*** THE DATA ***

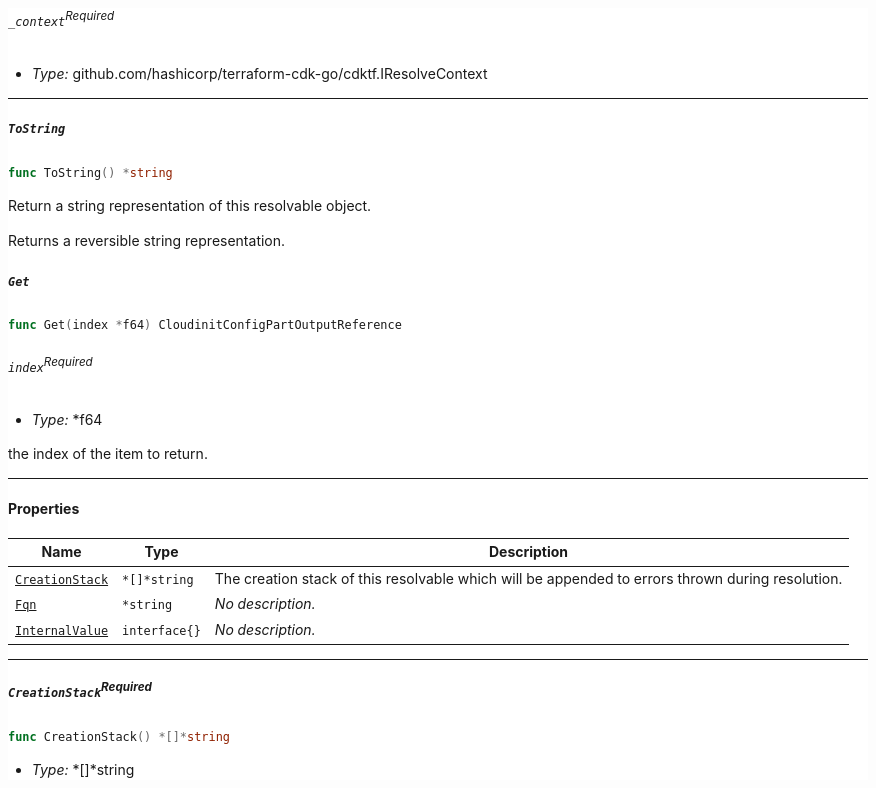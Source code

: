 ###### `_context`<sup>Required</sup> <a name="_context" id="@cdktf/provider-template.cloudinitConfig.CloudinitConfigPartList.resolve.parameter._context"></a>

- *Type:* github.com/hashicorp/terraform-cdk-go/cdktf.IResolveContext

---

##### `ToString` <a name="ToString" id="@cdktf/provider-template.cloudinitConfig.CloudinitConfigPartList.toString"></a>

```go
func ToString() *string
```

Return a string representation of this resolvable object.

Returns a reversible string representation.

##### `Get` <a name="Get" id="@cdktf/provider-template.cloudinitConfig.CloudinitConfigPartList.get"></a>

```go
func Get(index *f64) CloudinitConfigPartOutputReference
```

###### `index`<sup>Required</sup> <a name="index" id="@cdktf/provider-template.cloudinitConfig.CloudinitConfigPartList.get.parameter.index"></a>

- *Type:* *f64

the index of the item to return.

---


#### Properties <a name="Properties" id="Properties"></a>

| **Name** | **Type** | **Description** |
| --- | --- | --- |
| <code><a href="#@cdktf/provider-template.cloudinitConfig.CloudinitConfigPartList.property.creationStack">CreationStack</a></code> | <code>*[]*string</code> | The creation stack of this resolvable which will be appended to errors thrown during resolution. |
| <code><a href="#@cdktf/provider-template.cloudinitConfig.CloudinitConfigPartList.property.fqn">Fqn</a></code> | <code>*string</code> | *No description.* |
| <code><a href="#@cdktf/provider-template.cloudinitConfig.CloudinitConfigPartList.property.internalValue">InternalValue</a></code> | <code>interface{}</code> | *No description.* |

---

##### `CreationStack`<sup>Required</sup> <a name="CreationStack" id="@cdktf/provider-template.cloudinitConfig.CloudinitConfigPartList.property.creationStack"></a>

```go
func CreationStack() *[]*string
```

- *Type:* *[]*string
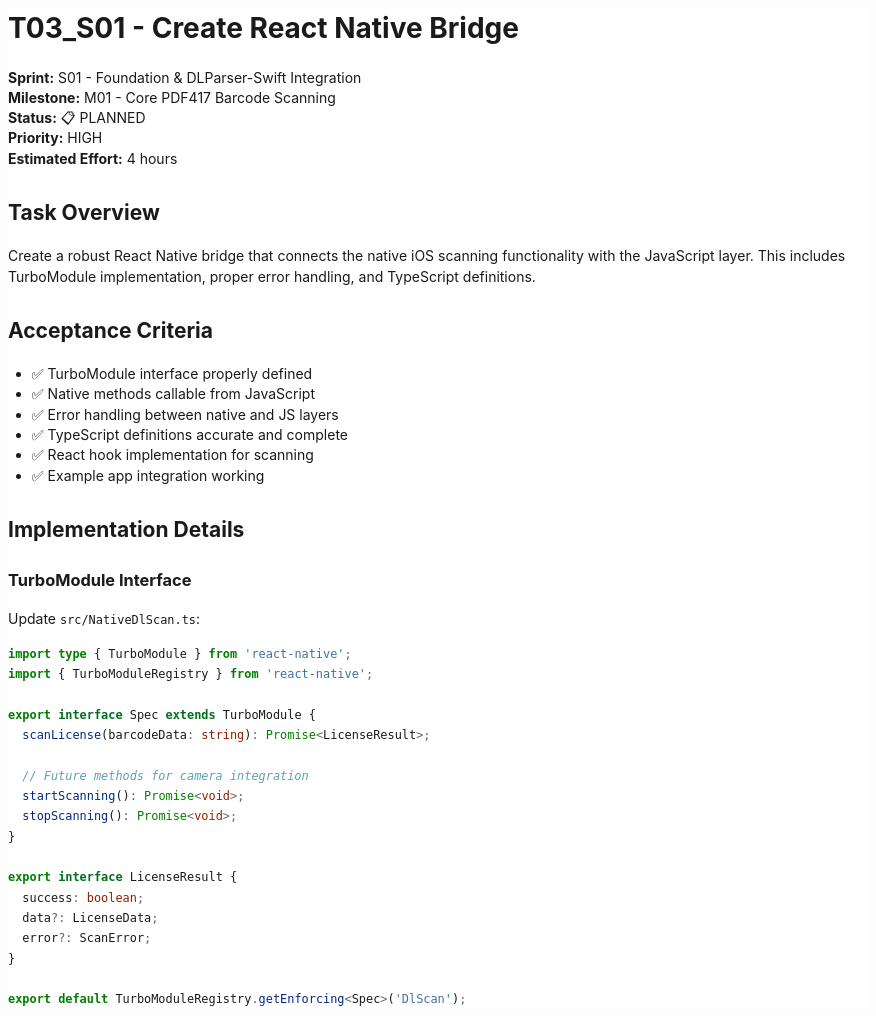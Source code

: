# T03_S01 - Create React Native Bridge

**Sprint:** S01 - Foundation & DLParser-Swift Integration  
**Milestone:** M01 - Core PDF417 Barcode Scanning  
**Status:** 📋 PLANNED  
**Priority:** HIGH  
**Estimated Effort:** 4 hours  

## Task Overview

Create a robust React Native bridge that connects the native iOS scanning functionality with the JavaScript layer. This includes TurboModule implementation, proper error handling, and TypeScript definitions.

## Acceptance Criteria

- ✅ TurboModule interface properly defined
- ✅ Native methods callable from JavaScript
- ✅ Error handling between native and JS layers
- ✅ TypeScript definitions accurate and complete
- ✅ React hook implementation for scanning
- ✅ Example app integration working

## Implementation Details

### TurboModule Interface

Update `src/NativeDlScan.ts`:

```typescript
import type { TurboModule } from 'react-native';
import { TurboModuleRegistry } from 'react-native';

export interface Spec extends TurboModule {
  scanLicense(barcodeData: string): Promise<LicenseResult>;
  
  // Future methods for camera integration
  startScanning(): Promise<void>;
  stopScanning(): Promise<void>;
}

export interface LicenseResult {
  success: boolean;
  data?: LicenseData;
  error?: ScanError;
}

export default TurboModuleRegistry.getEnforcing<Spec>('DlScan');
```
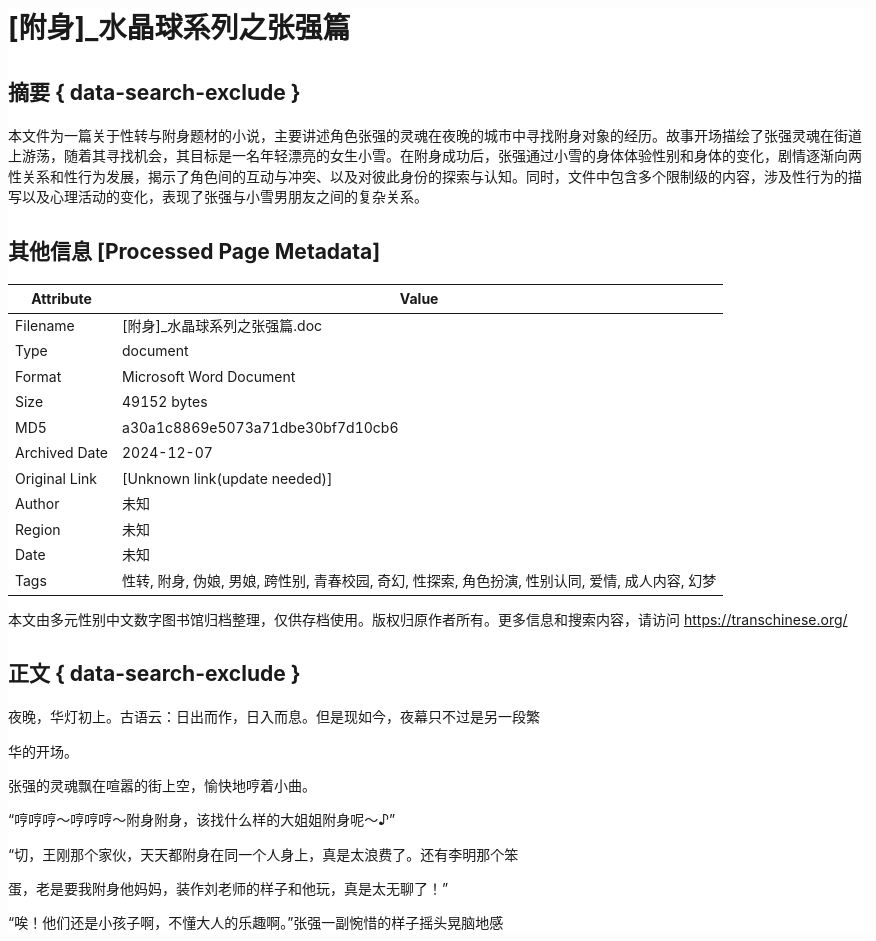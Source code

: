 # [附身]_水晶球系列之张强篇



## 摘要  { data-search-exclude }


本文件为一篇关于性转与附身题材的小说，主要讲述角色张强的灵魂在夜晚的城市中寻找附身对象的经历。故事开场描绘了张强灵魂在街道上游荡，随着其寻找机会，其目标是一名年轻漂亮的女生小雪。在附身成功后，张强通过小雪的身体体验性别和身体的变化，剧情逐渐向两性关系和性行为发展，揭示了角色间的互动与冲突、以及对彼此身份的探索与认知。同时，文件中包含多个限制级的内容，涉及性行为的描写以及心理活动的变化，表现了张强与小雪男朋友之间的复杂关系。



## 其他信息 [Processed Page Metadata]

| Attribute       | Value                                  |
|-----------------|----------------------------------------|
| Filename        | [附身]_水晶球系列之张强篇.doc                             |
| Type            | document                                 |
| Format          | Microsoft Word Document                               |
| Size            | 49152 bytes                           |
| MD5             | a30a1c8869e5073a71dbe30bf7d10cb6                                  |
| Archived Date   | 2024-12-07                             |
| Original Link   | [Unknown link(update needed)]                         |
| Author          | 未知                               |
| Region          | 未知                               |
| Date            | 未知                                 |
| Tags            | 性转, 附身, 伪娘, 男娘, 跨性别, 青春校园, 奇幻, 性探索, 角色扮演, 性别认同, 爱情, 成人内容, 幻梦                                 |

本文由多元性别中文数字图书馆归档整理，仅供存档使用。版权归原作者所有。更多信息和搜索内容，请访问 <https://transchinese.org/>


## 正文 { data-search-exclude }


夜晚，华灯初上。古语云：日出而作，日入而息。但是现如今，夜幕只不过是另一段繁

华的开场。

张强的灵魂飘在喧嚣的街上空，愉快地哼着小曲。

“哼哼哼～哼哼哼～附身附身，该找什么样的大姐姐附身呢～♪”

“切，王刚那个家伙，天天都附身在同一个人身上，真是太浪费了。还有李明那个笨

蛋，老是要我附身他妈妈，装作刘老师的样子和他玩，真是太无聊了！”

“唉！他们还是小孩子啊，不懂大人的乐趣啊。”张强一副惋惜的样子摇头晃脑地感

*** End of THE DATA ***

» TASK TO COMPLETE:
Show the lines above with "Spec".

» ANSWER SPACE:
export interface Spec extends TurboModule {
export default TurboModuleRegistry.getEnforcing<Spec>('DlScan');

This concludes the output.